Task item:
Pull every line holding the word "algorithmic" out of the data and copy it.

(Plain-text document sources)
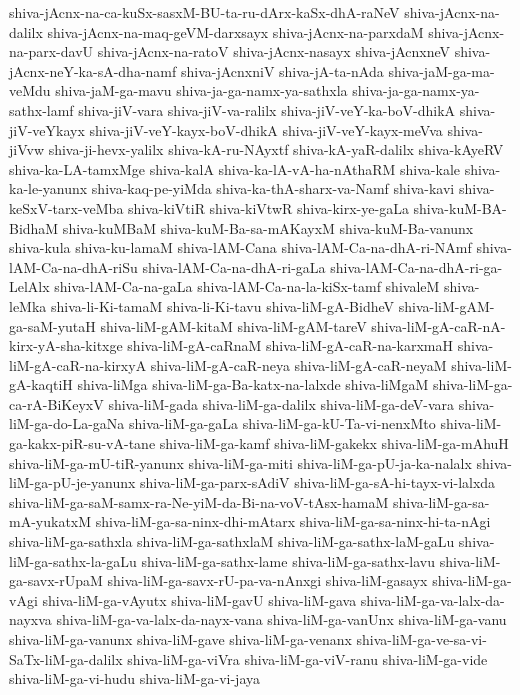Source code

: {shiva-jAcnx-na-ca-kuSx-sasxM-BU-ta-ru-dArx-kaSx-dhA-raNeV
shiva-jAcnx-na-dalilx
shiva-jAcnx-na-maq-geVM-darxsayx
shiva-jAcnx-na-parxdaM
shiva-jAcnx-na-parx-davU
shiva-jAcnx-na-ratoV
shiva-jAcnx-nasayx
shiva-jAcnxneV
shiva-jAcnx-neY-ka-sA-dha-namf
shiva-jAcnxniV
shiva-jA-ta-nAda
shiva-jaM-ga-ma-veMdu
shiva-jaM-ga-mavu
shiva-ja-ga-namx-ya-sathxla
shiva-ja-ga-namx-ya-sathx-lamf
shiva-jiV-vara
shiva-jiV-va-ralilx
shiva-jiV-veY-ka-boV-dhikA
shiva-jiV-veYkayx
shiva-jiV-veY-kayx-boV-dhikA
shiva-jiV-veY-kayx-meVva
shiva-jiVvw
shiva-ji-hevx-yalilx
shiva-kA-ru-NAyxtf
shiva-kA-yaR-dalilx
shiva-kAyeRV
shiva-ka-LA-tamxMge
shiva-kalA
shiva-ka-lA-vA-ha-nAthaRM
shiva-kale
shiva-ka-le-yanunx
shiva-kaq-pe-yiMda
shiva-ka-thA-sharx-va-Namf
shiva-kavi
shiva-keSxV-tarx-veMba
shiva-kiVtiR
shiva-kiVtwR
shiva-kirx-ye-gaLa
shiva-kuM-BA-BidhaM
shiva-kuMBaM
shiva-kuM-Ba-sa-mAKayxM
shiva-kuM-Ba-vanunx
shiva-kula
shiva-ku-lamaM
shiva-lAM-Cana
shiva-lAM-Ca-na-dhA-ri-NAmf
shiva-lAM-Ca-na-dhA-riSu
shiva-lAM-Ca-na-dhA-ri-gaLa
shiva-lAM-Ca-na-dhA-ri-ga-LelAlx
shiva-lAM-Ca-na-gaLa
shiva-lAM-Ca-na-la-kiSx-tamf
shivaleM
shiva-leMka
shiva-li-Ki-tamaM
shiva-li-Ki-tavu
shiva-liM-gA-BidheV
shiva-liM-gAM-ga-saM-yutaH
shiva-liM-gAM-kitaM
shiva-liM-gAM-tareV
shiva-liM-gA-caR-nA-kirx-yA-sha-kitxge
shiva-liM-gA-caRnaM
shiva-liM-gA-caR-na-karxmaH
shiva-liM-gA-caR-na-kirxyA
shiva-liM-gA-caR-neya
shiva-liM-gA-caR-neyaM
shiva-liM-gA-kaqtiH
shiva-liMga
shiva-liM-ga-Ba-katx-na-lalxde
shiva-liMgaM
shiva-liM-ga-ca-rA-BiKeyxV
shiva-liM-gada
shiva-liM-ga-dalilx
shiva-liM-ga-deV-vara
shiva-liM-ga-do-La-gaNa
shiva-liM-ga-gaLa
shiva-liM-ga-kU-Ta-vi-nenxMto
shiva-liM-ga-kakx-piR-su-vA-tane
shiva-liM-ga-kamf
shiva-liM-gakekx
shiva-liM-ga-mAhuH
shiva-liM-ga-mU-tiR-yanunx
shiva-liM-ga-miti
shiva-liM-ga-pU-ja-ka-nalalx
shiva-liM-ga-pU-je-yanunx
shiva-liM-ga-parx-sAdiV
shiva-liM-ga-sA-hi-tayx-vi-lalxda
shiva-liM-ga-saM-samx-ra-Ne-yiM-da-Bi-na-voV-tAsx-hamaM
shiva-liM-ga-sa-mA-yukatxM
shiva-liM-ga-sa-ninx-dhi-mAtarx
shiva-liM-ga-sa-ninx-hi-ta-nAgi
shiva-liM-ga-sathxla
shiva-liM-ga-sathxlaM
shiva-liM-ga-sathx-laM-gaLu
shiva-liM-ga-sathx-la-gaLu
shiva-liM-ga-sathx-lame
shiva-liM-ga-sathx-lavu
shiva-liM-ga-savx-rUpaM
shiva-liM-ga-savx-rU-pa-va-nAnxgi
shiva-liM-gasayx
shiva-liM-ga-vAgi
shiva-liM-ga-vAyutx
shiva-liM-gavU
shiva-liM-gava
shiva-liM-ga-va-lalx-da-nayxva
shiva-liM-ga-va-lalx-da-nayx-vana
shiva-liM-ga-vanUnx
shiva-liM-ga-vanu
shiva-liM-ga-vanunx
shiva-liM-gave
shiva-liM-ga-venanx
shiva-liM-ga-ve-sa-vi-SaTx-liM-ga-dalilx
shiva-liM-ga-viVra
shiva-liM-ga-viV-ranu
shiva-liM-ga-vide
shiva-liM-ga-vi-hudu
shiva-liM-ga-vi-jaya
}
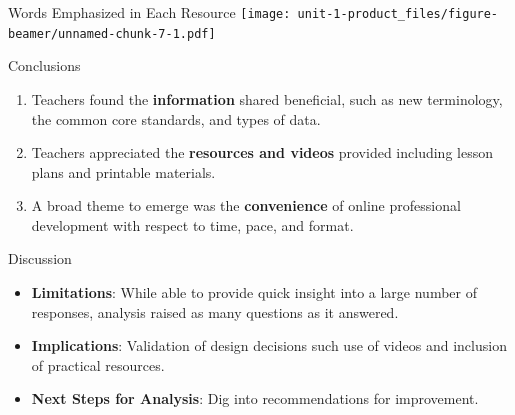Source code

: \documentclass[
  ignorenonframetext,
]{beamer}
\providecommand{\tightlist}{%
  \setlength{\itemsep}{0pt}\setlength{\parskip}{0pt}}
\begin{document}
\begin{frame}{Words Emphasized in Each Resource}
\protect\hypertarget{words-emphasized-in-each-resource}{}
\texttt{[image: unit-1-product\_files/figure-beamer/unnamed-chunk-7-1.pdf]}
\end{frame}

\begin{frame}{Conclusions}
\protect\hypertarget{conclusions}{}
\begin{enumerate}
\tightlist
\item
  Teachers found the \textbf{information} shared beneficial, such as new
  terminology, the common core standards, and types of data.
\item
  Teachers appreciated the \textbf{resources and videos} provided
  including lesson plans and printable materials.
\item
  A broad theme to emerge was the \textbf{convenience} of online
  professional development with respect to time, pace, and format.
\end{enumerate}
\end{frame}

\begin{frame}{Discussion}
\protect\hypertarget{discussion}{}
\begin{itemize}
\tightlist
\item
  \textbf{Limitations}: While able to provide quick insight into a large
  number of responses, analysis raised as many questions as it
  answered.\\
\item
  \textbf{Implications}: Validation of design decisions such use of
  videos and inclusion of practical resources.\\
\item
  \textbf{Next Steps for Analysis}: Dig into recommendations for
  improvement.
\end{itemize}
\end{frame}
\end{document}
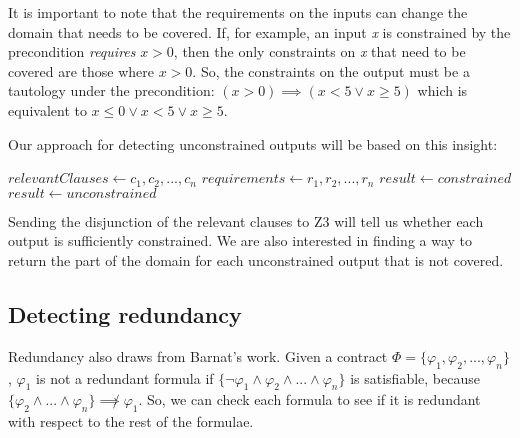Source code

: \documentclass{article}
\newif\ifcomments
\newcommand{\egm}[1]{\ifcomments\textcolor{orange}{egm: #1}\fi}
\newcommand{\cass}[1]{\ifcomments\textcolor{blue}{cass: #1}\fi}
\begin{document}
It is important to note that the requirements on the inputs can change the domain that needs to be covered. If, for example, 
an input {\it x} is constrained by the precondition {\it requires} \(x > 0\), then the only constraints on {\it x} that need to 
be covered are those where \(x > 0\). So, the constraints on the output must be a tautology under the precondition: 
\((x > 0) \implies (x < 5 \lor x \geq 5)\) which is equivalent to \(x \leq 0 \lor x < 5 \lor x \geq 5\).

Our approach for detecting unconstrained outputs will be based on this insight:
\break

\begin{algorithmic}

    \State $relevantClauses \gets c_{1}, c_{2}, ..., c_{n}$ 
    \State $requirements \gets r_{1}, r_{2}, ..., r_{n}$
        \State $result \gets constrained$
    \Else
        \State $result \gets unconstrained$
    \EndIf
\EndFor

\end{algorithmic}

Sending the disjunction of the relevant clauses to Z3 will tell us whether each output is sufficiently constrained. 
We are also interested in finding a way to return the part of the domain for each unconstrained output that
is not covered. 
\egm{OK. Interesting. So if the ensures form a tautalogy then the output is constrained under every input? How do the pre-conditions factor in? It would have to be a tautology under the pre-condition constraints. Right? How is that logically stated?}
\cass{Does what I wrote make sense? Anding the preconditions on to the disjunction of relevant clauses makes it so that we are only checking the relevant domain. I added that to the pseudocode}

\subsection{Detecting redundancy}

Redundancy also draws from Barnat's work. Given a contract \(\Phi = \{\varphi_{1}, \varphi_{2}, ..., \varphi_{n}\}\),
\(\varphi_{1}\) is not a redundant formula if \(\{\neg \varphi_{1} \land \varphi_{2} \land ... \land \varphi_{n}\}\)
is satisfiable, because \(\{\varphi_{2} \land ... \land \varphi_{n}\} \not\implies \varphi_{1}\). So, we can check
each formula to see if it is redundant with respect to the rest of the formulae. 
\end{document}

Expected answer:
\begin{algorithmic}
\end{algorithmic}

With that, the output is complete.